During the 2022 budget year, the Mississippi Department of Human Services spent $4.1 million of its TANF block grant on cash assistance. That made up less than 7% of the $62.3 million in TANF funds the agency spent and represented one of the smallest percentages any state spent on direct assistance.
Only a few thousand Mississippians are receiving TANF’s cash benefit, and bureaucratic barriers throughout the TANF application process are partially to blame. Bob Anderson, Executive Director of MDHS, illustrated that point during his testimony by showing lawmakers a flowchart that showed the labyrinthine process for determining TANF eligibility.
“It's unbelievable what is required of an applicant, Anderson said.” … “‘Case denied’ is hanging in the balance every time something doesn't go as it should for that person who's applying.”
Lawmakers say paperwork requirements should be simplified and more assistance with the enrollment process should be available. Anderson said MDHS does not have the county-level staff needed to run the program more efficiently or someone with a deep understanding of the program.

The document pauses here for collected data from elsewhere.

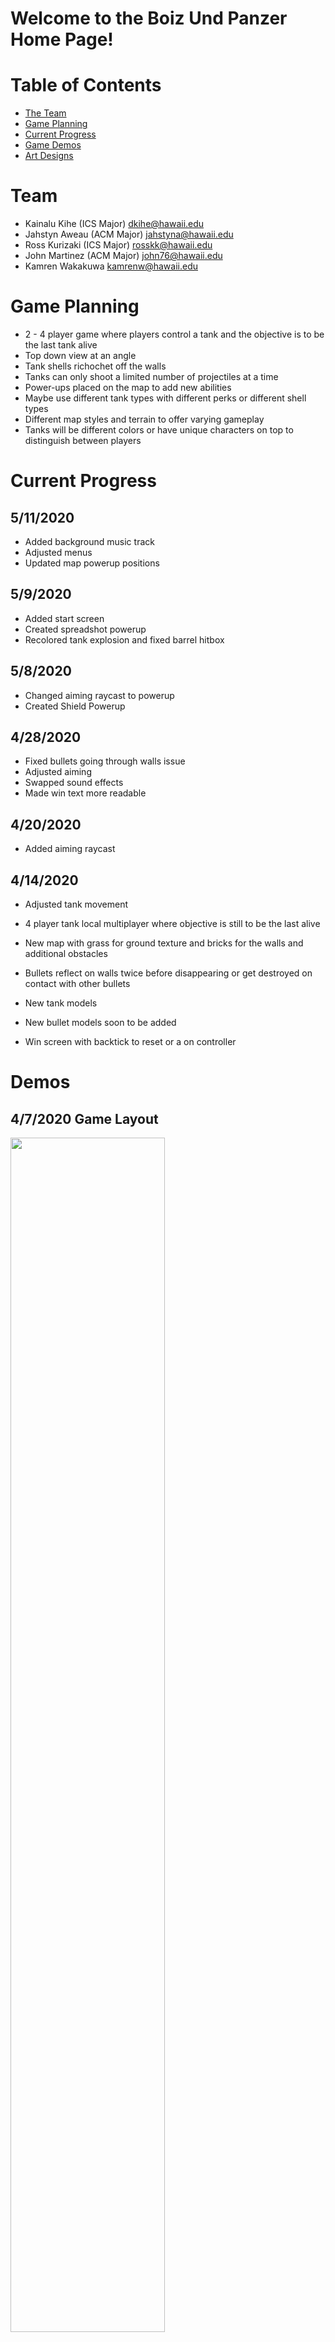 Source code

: # Welcome to the Boiz Und Panzer Home Page!

# Table of Contents
* [The Team](#team)
* [Game Planning](#game-planning)
* [Current Progress](#current-progress)
* [Game Demos](#demos)
* [Art Designs](#art-designs)

# Team

- Kainalu Kihe (ICS Major)  dkihe@hawaii.edu
- Jahstyn Aweau (ACM Major) jahstyna@hawaii.edu
- Ross Kurizaki (ICS Major) rosskk@hawaii.edu
- John Martinez (ACM Major) john76@hawaii.edu
- Kamren Wakakuwa kamrenw@hawaii.edu

# Game Planning

- 2 - 4 player game where players control a tank and the objective is to be the last tank alive
- Top down view at an angle 
- Tank shells richochet off the walls
- Tanks can only shoot a limited number of projectiles at a time
- Power-ups placed on the map to add new abilities
- Maybe use different tank types with different perks or different shell types
- Different map styles and terrain to offer varying gameplay
- Tanks will be different colors or have unique characters on top to distinguish between players

# Current Progress

## 5/11/2020
- Added background music track
- Adjusted menus
- Updated map powerup positions

## 5/9/2020
- Added start screen
- Created spreadshot powerup
- Recolored tank explosion and fixed barrel hitbox

## 5/8/2020
- Changed aiming raycast to powerup
- Created Shield Powerup

## 4/28/2020
- Fixed bullets going through walls issue
- Adjusted aiming
- Swapped sound effects
- Made win text more readable

## 4/20/2020
- Added aiming raycast

## 4/14/2020
- Adjusted tank movement


- 4 player tank local multiplayer where objective is still to be the last alive
- New map with grass for ground texture and bricks for the walls and additional obstacles
- Bullets reflect on walls twice before disappearing or get destroyed on contact with other bullets
- New tank models
- New bullet models soon to be added
- Win screen with backtick to reset or a on controller

# Demos

## 4/7/2020 Game Layout
<img src="images/4-7-2020_layout.png" width="70%" style="display:inline;">

## 3/31/2020 Game Layout
<img src="images/3_31_demo.JPG" width="70%" style="display:inline;">

## Demo of the Game 3/30/2020
- Added Win screen and way to reset game

<img src="images/win_state.gif" width="70%">

- Also Added Bullet bouncing

<img src="images/tankgame_bounce.gif" width="70%">

## Demo of the Game 3/25/2020
- Better rotation for aiming so it doesn't snap to where you look and you have to rotate the gun
- New map implemented

<img src="images/new_setup.gif" width="90%">

## Demo of the game 3/07/2020
- Multiplayer implemented

<img src="images/multiplayer_setup.gif" width="50%">

## Current Demo of the Game 2/18/20
<img src="images/tankgame2.gif" width="50%" style="display:inline;">
<img src="images/tankgame3.gif" width="50%" style="display:inline;">


# Art Designs

## Finalized Logo
<img src="images/boiz_und_panzer_title.png" width="50%" style="display:inline;">

## New Ground Textures
<img src="images/road_2.png" width="50%" style="display:inline;">

<img src="images/road_grass_2.png" width="50%" style="display:inline;">

<img src="images/white_conk_create.png" width="50%" style="display:inline;">

## Shipping Container Textures
<img src="images/blue_shipping_container.png" width="50%" style="display:inline;">

<img src="images/green_shipping_container.png" width="50%" style="display:inline;">

<img src="images/red_shipping_container.png" width="50%" style="display:inline;">

## New Map layout: Military Base and Shipping Container Area
<img src="images/new_layout_plan.jpg" width="50%" style="display:inline;">

## Possible Team Logo
<img src="images/boys_und_panzer2.jpg" width="50%" style="display:inline;">

## Possible New Map or Next Stage
<img src="images/next_stage.png" width="50%" style="display:inline;">

## Third Tank Design
<img src="images/tank_front.png" width="50%" style="display:inline;">
<img src="images/tank_back.png" width="50%" style="display:inline;">

## New Textures for the Map
<img src="images/grass.png" width="33%" style="display:inline;">

<img src="images/wall.png" width="33%" style="display:inline;">

## Bullet Design
<img src="images/bullet_design.jpg" width="35%" style="display:inline;">

## New Mockup for Map Layout
<img src="images/map_design.png" width="50%" style="display:inline;">

## Second Tank Designs
<img src="images/second_tank_top.PNG" width="50%" style="display:inline;">
<img src="images/second_tank_bottom.PNG" width="50%" style="display:inline;">

## First Ground and Wall Textures
<img src="images/ground_texture.png" width="35%" style="display:inline;">
<img src="images/wall_texture.png" width="35%" style="display:inline;">

## First Tank Design
<img src="images/tank_art.png" width="50%" style="display:inline;">
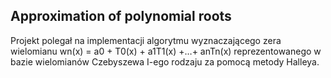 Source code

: ## Approximation of polynomial roots

Projekt polegał na implementacji algorytmu wyznaczającego zera wielomianu
wn(x) = a0 + T0(x) + a1T1(x) +…+ anTn(x)
reprezentowanego w bazie wielomianów Czebyszewa I-ego rodzaju za pomocą metody Halleya.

“We have a sore need for TANF expertise in this agency,” Anderson said. “Like every state agency and every business, we have lost a wealth of institutional knowledge. We don’t have a TANF expert at MDHS. I’ll be the first to admit, we’re looking for a TANF expert.”
Anderson also agreed with lawmakers who said the monthly TANF cash benefit, a maximum of $260 for a family of three, is too low. The payment was increased by $90 in 2021 at Anderson’s request, and he said he’ll be asking lawmakers for a $60 increase next year if his boss, Republican Gov. Tate Reeves, allows it.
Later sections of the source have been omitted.